Nature and Energies of Electrons and Holes in a Conjugated Polymer, Polyfluorene
journal contributionposted on 20.12.2006, 00:00 by Norihiko Takeda, Sadayuki Asaoka, John R. Miller
Electrons and holes were injected selectively into poly-2,7-(9,9-dihexylfluorene) (pF) dissolved in a tetrahydrofuran (THF) and a 1,2-dichloroethane (DCE) solution, respectively, using pulse radiolysis. Transient absorption spectra of monoions of both signs revealed two bands attributable to formation of polarons, one in the visible region (pF+• at 580 nm, pF-• at 600 nm) and another in the near-IR region. Additional confirmation for the identification of pF+• and pF-• comes from bimolecular charge-transfer reactions, such as bithiophene-• + pF → pF-• or pF+• + TTA → +TTA+• (TTA = tri-p-tolylamine), in which known radical ions transfer charge to pF or from pF. Difference absorption spectra of pF chemically reduced by sodium in THF provided a ratio of absorbance of anions formed to bleaching of the neutral band at 380 nm. In conjunction with pulse-radiolysis results, the data show that each polaron occupies 4.5 ± 0.5 fluorene units, most probably contiguous units. Extensive reduction of pF by sodium also revealed resistance to formation of bipolarons: excess electrons reside as separate polarons when two or more electrons were injected.
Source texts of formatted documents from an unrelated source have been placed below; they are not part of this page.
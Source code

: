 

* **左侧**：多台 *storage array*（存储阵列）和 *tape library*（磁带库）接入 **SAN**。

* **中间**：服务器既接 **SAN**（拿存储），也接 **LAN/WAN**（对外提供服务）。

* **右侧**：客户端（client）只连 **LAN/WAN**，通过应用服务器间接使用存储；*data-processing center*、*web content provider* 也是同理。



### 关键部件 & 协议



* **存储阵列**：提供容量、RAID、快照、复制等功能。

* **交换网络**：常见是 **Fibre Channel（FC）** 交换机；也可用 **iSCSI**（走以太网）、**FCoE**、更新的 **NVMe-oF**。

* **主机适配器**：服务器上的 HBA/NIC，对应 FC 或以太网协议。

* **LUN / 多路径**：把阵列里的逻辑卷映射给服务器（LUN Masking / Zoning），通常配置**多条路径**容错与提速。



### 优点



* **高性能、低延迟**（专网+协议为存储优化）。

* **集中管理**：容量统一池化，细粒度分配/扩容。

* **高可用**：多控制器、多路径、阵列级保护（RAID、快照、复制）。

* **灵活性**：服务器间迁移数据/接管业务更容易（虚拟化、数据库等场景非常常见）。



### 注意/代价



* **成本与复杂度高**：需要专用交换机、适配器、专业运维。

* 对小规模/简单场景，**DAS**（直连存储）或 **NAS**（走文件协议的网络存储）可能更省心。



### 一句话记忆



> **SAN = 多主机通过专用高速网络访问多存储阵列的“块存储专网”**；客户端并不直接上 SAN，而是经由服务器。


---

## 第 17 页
Redox equilibria with pyrene and terthiophene by pulse radiolysis established reversible one-electron redox potentials of E0(pF+/0) = +0.66 V and E0(pF0/-) = −2.65 V vs Fc+/0. Together with the excited-state energy, these results predict a singlet exciton binding energy of 0.2 eV for pF in the presence of 0.1 M tetrabutylammonium tetrafluoroborate. This binding energy would increase substantially without an electrolyte.